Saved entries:

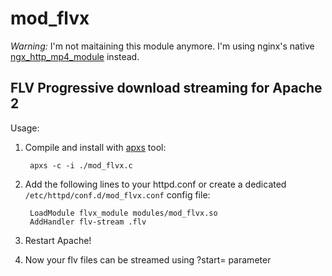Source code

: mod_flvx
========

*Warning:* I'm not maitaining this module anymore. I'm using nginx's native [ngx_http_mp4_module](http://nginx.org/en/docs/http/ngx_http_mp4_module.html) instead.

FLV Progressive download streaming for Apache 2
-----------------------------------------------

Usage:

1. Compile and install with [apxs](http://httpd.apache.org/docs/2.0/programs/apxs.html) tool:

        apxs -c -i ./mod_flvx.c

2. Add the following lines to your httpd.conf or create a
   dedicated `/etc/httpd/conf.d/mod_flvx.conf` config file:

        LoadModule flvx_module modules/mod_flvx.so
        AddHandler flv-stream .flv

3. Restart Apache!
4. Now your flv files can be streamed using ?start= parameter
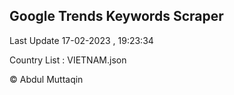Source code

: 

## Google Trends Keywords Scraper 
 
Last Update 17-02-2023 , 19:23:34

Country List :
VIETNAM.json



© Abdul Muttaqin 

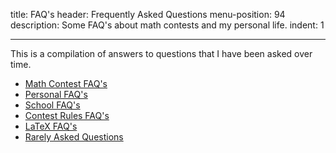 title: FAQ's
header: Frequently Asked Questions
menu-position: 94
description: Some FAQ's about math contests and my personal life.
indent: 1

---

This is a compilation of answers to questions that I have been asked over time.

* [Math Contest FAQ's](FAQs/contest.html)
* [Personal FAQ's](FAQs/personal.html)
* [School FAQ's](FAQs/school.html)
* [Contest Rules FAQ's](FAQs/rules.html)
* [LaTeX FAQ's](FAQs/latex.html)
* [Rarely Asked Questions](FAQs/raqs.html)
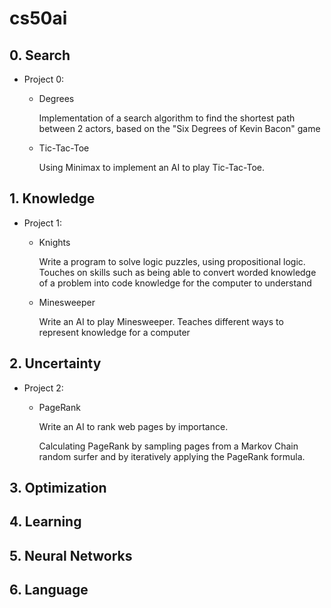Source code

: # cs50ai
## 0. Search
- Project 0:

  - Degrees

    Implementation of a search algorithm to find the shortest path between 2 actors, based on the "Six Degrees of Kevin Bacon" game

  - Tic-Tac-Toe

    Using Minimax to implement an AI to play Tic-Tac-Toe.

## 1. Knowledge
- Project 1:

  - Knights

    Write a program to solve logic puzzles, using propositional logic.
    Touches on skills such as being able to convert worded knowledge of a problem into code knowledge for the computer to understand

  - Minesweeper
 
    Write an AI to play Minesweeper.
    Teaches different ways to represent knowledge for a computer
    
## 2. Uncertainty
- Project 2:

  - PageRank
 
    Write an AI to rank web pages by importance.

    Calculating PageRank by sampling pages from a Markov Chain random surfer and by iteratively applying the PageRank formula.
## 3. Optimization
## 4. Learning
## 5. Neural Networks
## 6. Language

==

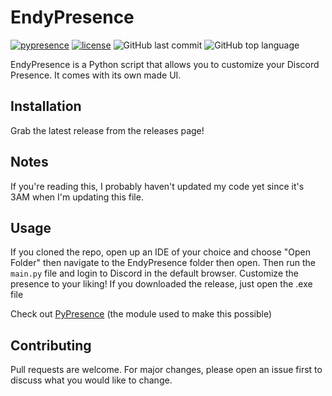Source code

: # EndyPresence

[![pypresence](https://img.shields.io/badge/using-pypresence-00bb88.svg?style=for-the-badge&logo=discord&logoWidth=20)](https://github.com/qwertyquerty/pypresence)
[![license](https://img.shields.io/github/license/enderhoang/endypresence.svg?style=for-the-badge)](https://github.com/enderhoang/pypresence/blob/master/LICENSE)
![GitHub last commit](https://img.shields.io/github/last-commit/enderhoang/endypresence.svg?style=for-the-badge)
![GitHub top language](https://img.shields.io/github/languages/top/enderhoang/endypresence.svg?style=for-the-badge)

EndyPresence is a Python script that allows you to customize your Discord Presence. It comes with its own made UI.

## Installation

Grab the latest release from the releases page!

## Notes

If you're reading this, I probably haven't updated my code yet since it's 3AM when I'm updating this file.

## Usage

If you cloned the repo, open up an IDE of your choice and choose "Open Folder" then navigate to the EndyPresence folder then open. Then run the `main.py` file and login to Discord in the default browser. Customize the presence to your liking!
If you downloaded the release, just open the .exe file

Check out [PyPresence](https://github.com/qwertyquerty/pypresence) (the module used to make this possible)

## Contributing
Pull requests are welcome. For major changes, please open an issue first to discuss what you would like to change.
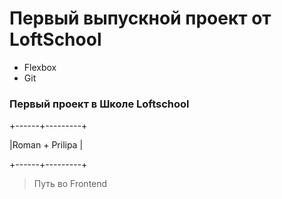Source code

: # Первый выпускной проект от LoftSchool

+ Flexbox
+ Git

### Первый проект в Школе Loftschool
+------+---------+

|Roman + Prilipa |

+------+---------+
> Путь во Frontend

■ WHAT IS BEING ASKED
The data above holds the lines to copy: start at the one with "## Contributing", stop at the one with "Путь во Frontend", include both, copy them exactly without pictures, and copy nothing else.

■ SOLUTION TO THIS EXERCISE
## Contributing
Pull requests are welcome. For major changes, please open an issue first to discuss what you would like to change.
Source code

: # Первый выпускной проект от LoftSchool

+ Flexbox
+ Git

### Первый проект в Школе Loftschool
+------+---------+

|Roman + Prilipa |

+------+---------+
> Путь во Frontend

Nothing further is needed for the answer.